En fait, l’Iran a une expérience amère des discussions avec les Etats-Unis. Il y’a d’abord le précédent de l’accord de 2015, conclu après deux années de négociations durant la présidence Obama, et strictement respecté par l’Iran.
Le président Trump a quitté l’accord de manière unilatérale en 2018, et rétabli des sanctions contre l’Iran. Les partenaires occidentaux de l’accord n’ont pas fait grand-chose pour le sauver, se contentant d’une attitude de spectateur, certains osant même critiquer l’Iran.
Naïveté iranienne?
Après le retour au pouvoir de Donald Trump, les Iraniens auraient pu rester sur une attitude figée, et demander le retour pur et simple à l’accord de 2015. Ils ont accepté de négocier, une première fois en 2025, grâce à une médiation d’Oman.

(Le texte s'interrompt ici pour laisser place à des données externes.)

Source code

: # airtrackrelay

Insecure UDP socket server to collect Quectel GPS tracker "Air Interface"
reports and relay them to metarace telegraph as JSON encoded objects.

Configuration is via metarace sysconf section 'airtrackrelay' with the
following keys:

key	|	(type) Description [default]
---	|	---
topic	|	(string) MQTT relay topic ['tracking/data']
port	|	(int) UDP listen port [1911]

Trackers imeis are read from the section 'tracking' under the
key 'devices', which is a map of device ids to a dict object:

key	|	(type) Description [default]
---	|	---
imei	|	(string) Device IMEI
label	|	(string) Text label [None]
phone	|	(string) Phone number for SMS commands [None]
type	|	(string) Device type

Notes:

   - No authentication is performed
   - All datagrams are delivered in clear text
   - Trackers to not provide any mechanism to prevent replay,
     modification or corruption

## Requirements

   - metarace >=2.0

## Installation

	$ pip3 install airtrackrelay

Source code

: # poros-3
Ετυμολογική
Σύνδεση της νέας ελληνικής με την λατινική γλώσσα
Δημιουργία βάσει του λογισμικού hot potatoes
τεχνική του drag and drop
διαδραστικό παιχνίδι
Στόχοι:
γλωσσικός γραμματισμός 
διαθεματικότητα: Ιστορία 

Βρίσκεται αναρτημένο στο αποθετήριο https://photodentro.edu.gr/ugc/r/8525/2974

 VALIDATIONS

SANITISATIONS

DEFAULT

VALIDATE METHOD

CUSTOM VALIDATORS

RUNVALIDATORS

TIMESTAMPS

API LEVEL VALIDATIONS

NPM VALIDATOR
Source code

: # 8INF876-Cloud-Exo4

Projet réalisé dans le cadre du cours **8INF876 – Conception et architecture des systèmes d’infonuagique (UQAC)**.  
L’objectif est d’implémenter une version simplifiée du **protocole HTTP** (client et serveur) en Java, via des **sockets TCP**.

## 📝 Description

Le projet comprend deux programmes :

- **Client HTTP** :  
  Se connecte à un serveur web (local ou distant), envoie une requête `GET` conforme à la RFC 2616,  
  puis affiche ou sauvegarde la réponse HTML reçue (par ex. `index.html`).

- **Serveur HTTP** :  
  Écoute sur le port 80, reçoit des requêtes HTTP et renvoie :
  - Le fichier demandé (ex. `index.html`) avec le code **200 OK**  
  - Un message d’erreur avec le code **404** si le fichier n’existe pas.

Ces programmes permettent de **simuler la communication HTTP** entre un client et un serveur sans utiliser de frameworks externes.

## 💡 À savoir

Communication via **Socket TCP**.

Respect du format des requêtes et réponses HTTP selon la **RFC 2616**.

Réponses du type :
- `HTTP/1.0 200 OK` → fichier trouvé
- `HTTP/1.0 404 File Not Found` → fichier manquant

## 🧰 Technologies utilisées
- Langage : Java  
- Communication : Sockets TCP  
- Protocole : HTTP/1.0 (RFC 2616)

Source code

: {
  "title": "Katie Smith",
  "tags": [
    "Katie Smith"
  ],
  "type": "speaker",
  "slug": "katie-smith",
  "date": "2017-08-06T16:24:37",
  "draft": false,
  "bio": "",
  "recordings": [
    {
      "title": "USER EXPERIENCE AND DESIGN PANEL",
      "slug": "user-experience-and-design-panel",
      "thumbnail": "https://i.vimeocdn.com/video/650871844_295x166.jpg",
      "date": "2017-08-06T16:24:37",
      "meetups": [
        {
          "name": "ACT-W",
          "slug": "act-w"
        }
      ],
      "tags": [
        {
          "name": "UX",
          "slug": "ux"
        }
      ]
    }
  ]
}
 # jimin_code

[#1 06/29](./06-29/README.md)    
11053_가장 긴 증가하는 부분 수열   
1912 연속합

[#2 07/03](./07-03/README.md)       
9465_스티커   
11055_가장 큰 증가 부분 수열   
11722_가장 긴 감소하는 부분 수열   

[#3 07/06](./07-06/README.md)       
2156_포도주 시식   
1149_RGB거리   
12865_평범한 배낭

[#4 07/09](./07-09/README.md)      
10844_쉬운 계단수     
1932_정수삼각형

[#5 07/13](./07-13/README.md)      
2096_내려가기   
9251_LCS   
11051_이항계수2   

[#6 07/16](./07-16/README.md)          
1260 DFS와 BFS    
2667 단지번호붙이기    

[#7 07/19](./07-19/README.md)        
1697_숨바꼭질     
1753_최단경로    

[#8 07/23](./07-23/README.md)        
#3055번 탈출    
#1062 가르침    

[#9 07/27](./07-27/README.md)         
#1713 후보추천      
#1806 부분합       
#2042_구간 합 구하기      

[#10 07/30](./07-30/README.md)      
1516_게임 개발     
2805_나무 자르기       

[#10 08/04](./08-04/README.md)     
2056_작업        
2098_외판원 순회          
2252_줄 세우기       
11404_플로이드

Là, ils ont fait l’objet d’une incroyable trahison. Alors que les négociations se poursuivaient, l’aviation américaine a délibérément attaqué l’Iran, comme si Washington voulait mettre fin à des discussions sur le point d’aboutir.
Mais les Iraniens sont patients. Et, curieusement, légalistes, nettement plus légalistes que les Européens et les Américains. Dans leur analyse, l’Iran a plus besoin d’une levée de sanctions pour se développer et pour normaliser ses relations avec le monde que de l’arme nucléaire. Ils décident donc de reprendre les négociations, entre Oman et Genève.

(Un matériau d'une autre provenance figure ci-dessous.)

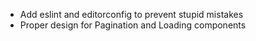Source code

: - Add eslint and editorconfig to prevent stupid mistakes
- Proper design for Pagination and Loading components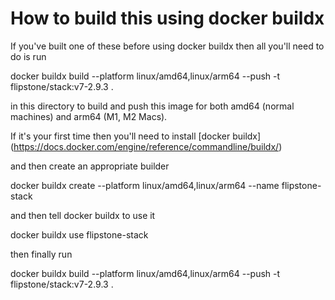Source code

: # How to build this using docker buildx

If you've built one of these before using docker buildx then all you'll need to do is run

   docker buildx build --platform linux/amd64,linux/arm64 --push -t flipstone/stack:v7-2.9.3 .

in this directory to build and push this image for both amd64 (normal machines) and arm64 (M1, M2 Macs).

If it's your first time then you'll need to install [docker buildx] (https://docs.docker.com/engine/reference/commandline/buildx/)

and then create an appropriate builder

   docker buildx create --platform linux/amd64,linux/arm64 --name flipstone-stack

and then tell docker buildx to use it

   docker buildx use flipstone-stack

then finally run

   docker buildx build --platform linux/amd64,linux/arm64 --push -t flipstone/stack:v7-2.9.3 .

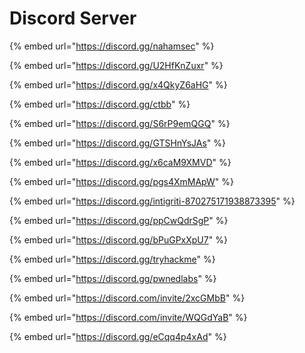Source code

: # Discord Server



{% embed url="https://discord.gg/nahamsec" %}

{% embed url="https://discord.gg/U2HfKnZuxr" %}

{% embed url="https://discord.gg/x4QkyZ6aHG" %}

{% embed url="https://discord.gg/ctbb" %}

{% embed url="https://discord.gg/S6rP9emQGQ" %}

{% embed url="https://discord.gg/GTSHnYsJAs" %}

{% embed url="https://discord.gg/x6caM9XMVD" %}

{% embed url="https://discord.gg/pgs4XmMApW" %}

{% embed url="https://discord.gg/intigriti-870275171938873395" %}

{% embed url="https://discord.gg/ppCwQdrSgP" %}

{% embed url="https://discord.gg/bPuGPxXpU7" %}

{% embed url="https://discord.gg/tryhackme" %}

{% embed url="https://discord.gg/pwnedlabs" %}

{% embed url="https://discord.com/invite/2xcGMbB" %}

{% embed url="https://discord.com/invite/WQGdYaB" %}

{% embed url="https://discord.gg/eCqq4p4xAd" %}
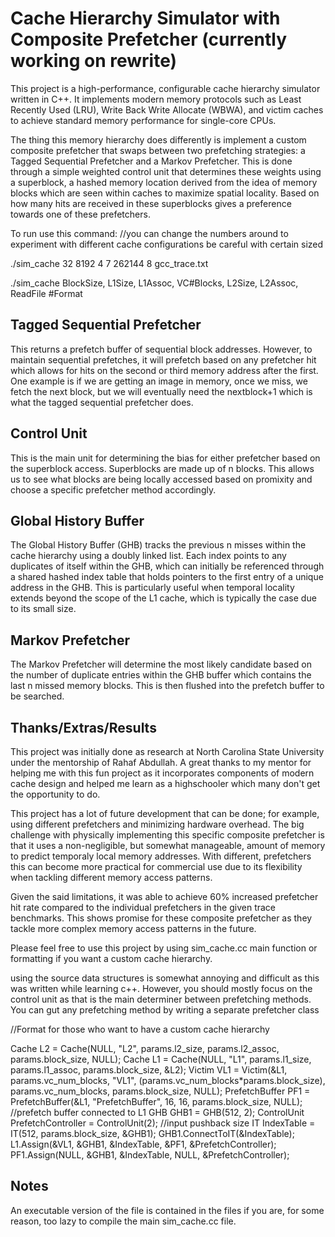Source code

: # Cache Hierarchy Simulator with Composite Prefetcher (currently working on rewrite)

This project is a high-performance, configurable cache hierarchy simulator written in C++. It implements modern memory protocols such as Least Recently Used (LRU), Write Back Write Allocate (WBWA), and victim caches to achieve standard memory performance for single-core CPUs. 

The thing this memory hierarchy does differently is implement a custom composite prefetcher that swaps between two prefetching strategies: a Tagged Sequential Prefetcher and a Markov Prefetcher. This is done through a simple weighted control unit that determines these weights using a superblock, a hashed memory location derived from the idea of memory blocks which are seen within caches to maximize spatial locality. Based on how many hits are received in these superblocks gives a preference towards one of these prefetchers.


To run use this command: //you can change the numbers around to experiment with different cache configurations be careful with certain sized


./sim_cache 32 8192 4 7 262144 8 gcc_trace.txt 

./sim_cache BlockSize, L1Size, L1Assoc, VC#Blocks, L2Size, L2Assoc, ReadFile   #Format

## Tagged Sequential Prefetcher

This returns a prefetch buffer of sequential block addresses. However, to maintain sequential prefetches, it will prefetch based on any prefetcher hit which allows for hits on the second or third memory address after the first. One example is if we are getting an image in memory, once we miss, we fetch the next block, but we will eventually need the nextblock+1 which is what the tagged sequential prefetcher does.

## Control Unit

This is the main unit for determining the bias for either prefetcher based on the superblock access. Superblocks are made up of n blocks. This allows us to see what blocks are being locally accessed based on promixity and choose a specific prefetcher method accordingly.

## Global History Buffer

The Global History Buffer (GHB) tracks the previous n misses within the cache hierarchy using a doubly linked list. Each index points to any duplicates of itself within the GHB, which can initially be referenced through a shared hashed index table that holds pointers to the first entry of a unique address in the GHB. This is particularly useful when temporal locality extends beyond the scope of the L1 cache, which is typically the case due to its small size.

## Markov Prefetcher

The Markov Prefetcher will determine the most likely candidate based on the number of duplicate entries within the GHB buffer which contains the last n missed memory blocks. This is then flushed into the prefetch buffer to be searched.

## Thanks/Extras/Results

This project was initially done as research at North Carolina State University under the mentorship of Rahaf Abdullah. A great thanks to my mentor for helping me with this fun project as it incorporates components of modern cache design and helped me learn as a highschooler which many don't get the opportunity to do.

This project has a lot of future development that can be done; for example, using different prefetchers and minimizing hardware overhead. The big challenge with physically implementing this specific composite prefetcher is that it uses a non-negligible, but somewhat manageable, amount of memory to predict temporaly local memory addresses. With different, prefetchers this can become more practical for commercial use due to its flexibility when tackling different memory access patterns.

Given the said limitations, it was able to achieve 60% increased prefetcher hit rate compared to the individual prefetchers in the given trace benchmarks. This shows promise for these composite prefetcher as they tackle more complex memory access patterns in the future.

Please feel free to use this project by using sim_cache.cc main function or formatting if you want a custom cache hierarchy.

using the source data structures is somewhat annoying and difficult as this was written while learning c++. However, you should mostly focus on the control unit as that is the main determiner between prefetching methods. You can gut any prefetching method by writing a separate prefetcher class

//Format for those who want to have a custom cache hierarchy

Cache L2 = Cache(NULL, "L2", params.l2_size, params.l2_assoc, params.block_size, NULL);
Cache L1 = Cache(NULL, "L1", params.l1_size, params.l1_assoc, params.block_size, &L2);
Victim VL1 = Victim(&L1, params.vc_num_blocks, "VL1", (params.vc_num_blocks*params.block_size), params.vc_num_blocks, params.block_size, NULL);
PrefetchBuffer PF1 = PrefetchBuffer(&L1, "PrefetchBuffer", 16, 16, params.block_size, NULL); //prefetch buffer connected to L1
GHB GHB1 = GHB(512, 2); 
ControlUnit PrefetchController = ControlUnit(2);     //input pushback size
IT IndexTable = IT(512, params.block_size, &GHB1);
GHB1.ConnectToIT(&IndexTable);
L1.Assign(&VL1, &GHB1, &IndexTable, &PF1, &PrefetchController);  
PF1.Assign(NULL, &GHB1, &IndexTable, NULL, &PrefetchController);

## Notes

An executable version of the file is contained in the files if you are, for some reason, too lazy to compile the main sim_cache.cc file.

Là, ils sont victimes de perfidie. C’est le mot qui convient. Alors que les négociations avancent, selon le médiateur omanais, les Etats-Unis et Israël lancent une agression d‘envergure contre l’Iran, assassinant ceux qui sont supposés assumer la décision politique de signer un éventuel accord.

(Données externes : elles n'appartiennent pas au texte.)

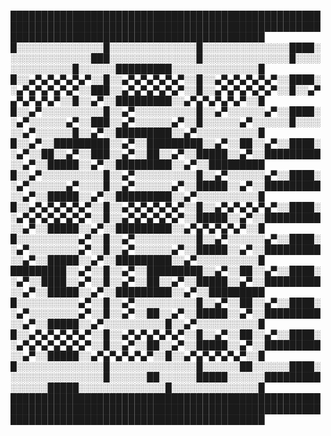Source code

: █████████████████████████████████████████████████████████████████████████████████████████████████████████████████████████████████████████████
█░░░░░░░░░░░░░░█░░░░░░░░░░░░░░█░░░░░░░░░░░░░░████░░░░░░░░░░░░░░███░░░░░░░░░░░░░░█░░░░░░░░░░░░░░█░░░░░░░░░░░░░░█░░░░░░█████████░░░░░░░░░░░░░░█
█░░▄▀▄▀▄▀▄▀▄▀░░█░░▄▀▄▀▄▀▄▀▄▀░░█░░▄▀▄▀▄▀▄▀▄▀░░████░░▄▀▄▀▄▀▄▀▄▀░░███░░▄▀▄▀▄▀▄▀▄▀░░█░░▄▀▄▀▄▀▄▀▄▀░░█░░▄▀▄▀▄▀▄▀▄▀░░█░░▄▀░░█████████░░▄▀▄▀▄▀▄▀▄▀░░█
█░░▄▀░░░░░░░░░░█░░▄▀░░░░░░░░░░█░░▄▀░░░░░░▄▀░░████░░▄▀░░░░░░▄▀░░███░░▄▀░░░░░░▄▀░░█░░░░░░▄▀░░░░░░█░░░░░░▄▀░░░░░░█░░▄▀░░█████████░░▄▀░░░░░░░░░░█
█░░▄▀░░█████████░░▄▀░░█████████░░▄▀░░██░░▄▀░░████░░▄▀░░██░░▄▀░░███░░▄▀░░██░░▄▀░░█████░░▄▀░░█████████░░▄▀░░█████░░▄▀░░█████████░░▄▀░░█████████
█░░▄▀░░░░░░░░░░█░░▄▀░░░░░░░░░░█░░▄▀░░░░░░▄▀░░████░░▄▀░░░░░░▄▀░░░░█░░▄▀░░░░░░▄▀░░█████░░▄▀░░█████████░░▄▀░░█████░░▄▀░░█████████░░▄▀░░░░░░░░░░█
█░░▄▀▄▀▄▀▄▀▄▀░░█░░▄▀▄▀▄▀▄▀▄▀░░█░░▄▀▄▀▄▀▄▀▄▀░░████░░▄▀▄▀▄▀▄▀▄▀▄▀░░█░░▄▀▄▀▄▀▄▀▄▀░░█████░░▄▀░░█████████░░▄▀░░█████░░▄▀░░█████████░░▄▀▄▀▄▀▄▀▄▀░░█
█░░░░░░░░░░▄▀░░█░░▄▀░░░░░░░░░░█░░▄▀░░░░░░▄▀░░████░░▄▀░░░░░░░░▄▀░░█░░▄▀░░░░░░▄▀░░█████░░▄▀░░█████████░░▄▀░░█████░░▄▀░░█████████░░▄▀░░░░░░░░░░█
█████████░░▄▀░░█░░▄▀░░█████████░░▄▀░░██░░▄▀░░████░░▄▀░░████░░▄▀░░█░░▄▀░░██░░▄▀░░█████░░▄▀░░█████████░░▄▀░░█████░░▄▀░░█████████░░▄▀░░█████████
█░░░░░░░░░░▄▀░░█░░▄▀░░░░░░░░░░█░░▄▀░░██░░▄▀░░████░░▄▀░░░░░░░░▄▀░░█░░▄▀░░██░░▄▀░░█████░░▄▀░░█████████░░▄▀░░█████░░▄▀░░░░░░░░░░█░░▄▀░░░░░░░░░░█
█░░▄▀▄▀▄▀▄▀▄▀░░█░░▄▀▄▀▄▀▄▀▄▀░░█░░▄▀░░██░░▄▀░░████░░▄▀▄▀▄▀▄▀▄▀▄▀░░█░░▄▀░░██░░▄▀░░█████░░▄▀░░█████████░░▄▀░░█████░░▄▀▄▀▄▀▄▀▄▀░░█░░▄▀▄▀▄▀▄▀▄▀░░█
█░░░░░░░░░░░░░░█░░░░░░░░░░░░░░█░░░░░░██░░░░░░████░░░░░░░░░░░░░░░░█░░░░░░██░░░░░░█████░░░░░░█████████░░░░░░█████░░░░░░░░░░░░░░█░░░░░░░░░░░░░░█
█████████████████████████████████████████████████████████████████████████████████████████████████████████████████████████████████████████████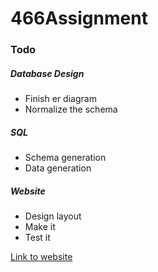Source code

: # 466Assignment

### Todo
##### Database Design
- Finish er diagram
- Normalize the schema

##### SQL
- Schema generation
- Data generation

##### Website
- Design layout
- Make it
- Test it

[Link to website](https://students.cs.niu.edu/~z1963771/466Assignment/index.html)
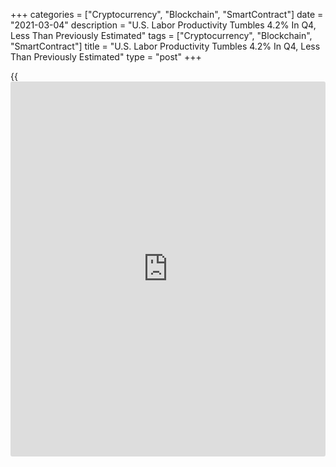 +++
categories = ["Cryptocurrency", "Blockchain", "SmartContract"]
date = "2021-03-04"
description = "U.S. Labor Productivity Tumbles 4.2% In Q4, Less Than Previously Estimated"
tags = ["Cryptocurrency", "Blockchain", "SmartContract"]
title = "U.S. Labor Productivity Tumbles 4.2% In Q4, Less Than Previously Estimated"
type = "post"
+++

{{<iframe id="large-banner" src="https://www.bounty.group/#slide=25.0" width="100%" height="600" scrolling="no" style="border: 0px solid rgb(216, 221, 230); border-radius: 3px;">}}

A report released by the Labor Department on Thursday showed U.S. labor
productivity plunged by less than initially estimated in the fourth
quarter of 2020.

The Labor Department said labor productivity tumbled by 4.2 percent in
the fourth quarter compared to the previously reported 4.8 percent
nosedive. Economists had expected the slump in productivity to be
revised to 4.7 percent.

The revision to productivity, a measure of output per hour, reflected an
upward revision to output and a downward revision to hours worked.

Output shot up by 5.5 percent compared to the previously reported 5.3
percent jump, while hours worked soared by 10.1 percent compared to the
previously reported 10.7 percent spike.

Despite the revision, the steep drop in productivity in the fourth
quarter still reflected a substantial downturn following a revised 4.2
percent surge in productivity in the third quarter.

"Looking ahead, we expect productivity to strengthen in coming quarters
and remain well supported as the [economy][1] experiences a mini boom in
activity and the labor market lags to overall economic recovery," said
Lydia Boussour, Lead U.S. Economist at Oxford Economics.

She added, "Stronger productivity gains should buffer companies' bottom
lines against rising input costs and further boost profit growth this
year amid an expected surge in companies' sales."

The report also showed the spike in unit labor costs in the fourth
quarter was downwardly revised to 6.0 percent from the previously
reported 6.8 percent. The revised data was expected to show a 6.7
percent jump in labor costs.

The downward revision to labor costs reflected the revision to
productivity as well as a downward revision to hourly compensation,
which climbed by 1.5 percent compared to the previously reported 1.7
percent increase.

The sharp increase in labor costs in the fourth quarter reflected a
significant rebound from the revised 9.6 percent nosedive in the third
quarter.

For comments and feedback [contact](https://www.playgroundfx.com/contact/): editorial@rtt[news](https://www.letsplayfx.com/blog/forex-news-website/).com

[Economic News][1]

 **What parts of the world are seeing the best (and worst) economic
performances lately? Click[here][2] to check out our [Econ Scorecard][2]
and find out! See up-to-the-moment [ranking](https://www.playgroundfx.com/blog/crypto-exchange-ranking/)s for the best and worst
performers in [GDP][3], [unemployment rate][4], [inflation][5] and much
more.**

   1. www.rtt[news](https://www.letsplayfx.com/blog/forex-news-website/).com/Content/EconomicNews.aspx
   2. www.rtt[news](https://www.letsplayfx.com/blog/forex-news-website/).com/economic-scorecard/world-rank/unemployment-rate/highest-performance.aspx
   3. www.rtt[news](https://www.letsplayfx.com/blog/forex-news-website/).com/economic-scorecard/world-rank/GDP/highest-performance.aspx
   4. www.rtt[news](https://www.letsplayfx.com/blog/forex-news-website/).com/economic-scorecard/world-rank/unemployment-rate/lowest-performance.aspx
   5. www.rtt[news](https://www.letsplayfx.com/blog/forex-news-website/).com/economic-scorecard/world-rank/CPI/highest-performance.aspx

Cette succession de faits, relevant de la félonie, devaient fatalement aboutir à détruire tout élément de confiance entre les deux parties. Dans ces conditions où on sait que l’ennemi ne va pas respecter ses engagements, et n’a pas d’objectifs autre que d’exiger une capitulation impossible, les négociations n’ont plus de sens.
L’inconnue israélienne
A cela, s’ajoute une incertitude concernant l’attitude américaine. Quel est l’objectif de cette guerre? Quels sont les objectifs d’une négociation éventuelle?
Sur ce terrain, on est face à une véritable confusion, côté américain. Les officiels US ont en effet tour à tour parlé de destruction du potentiel nucléaire iranien, d’anéantissement de son industrie militaire, de décapitation du pouvoir iranien, de changement de régime, etc. Comment négocier avec un ennemi qui ne semble pas lui-même savoir ce qu’il veut?
Ceci sans parler de l’inconnue israélienne, qui plane constamment sur le conflit. Mercredi encore, le ministre israélien de la défense a déclaré qu’il ne fixait «pas de limite dans le temps» pour cette guerre. L’inquiétude iranienne paraît dès lors d’autant plus justifiée que la guerre en cours apparaît de plus en plus comme une guerre par procuration, menée par les Etats-Unis pour le compte d’Israël, à cause peut-être d’un président Trump sous influence.
Pour les Iraniens, la chose devient évidente. A quoi cela servirait-il de négocier avec un exécutant si le donneur d’ordres est sur un autre projet, celui de détruire méthodiquement les infrastructures, les institutions, l’économie et l’industrie iranienne?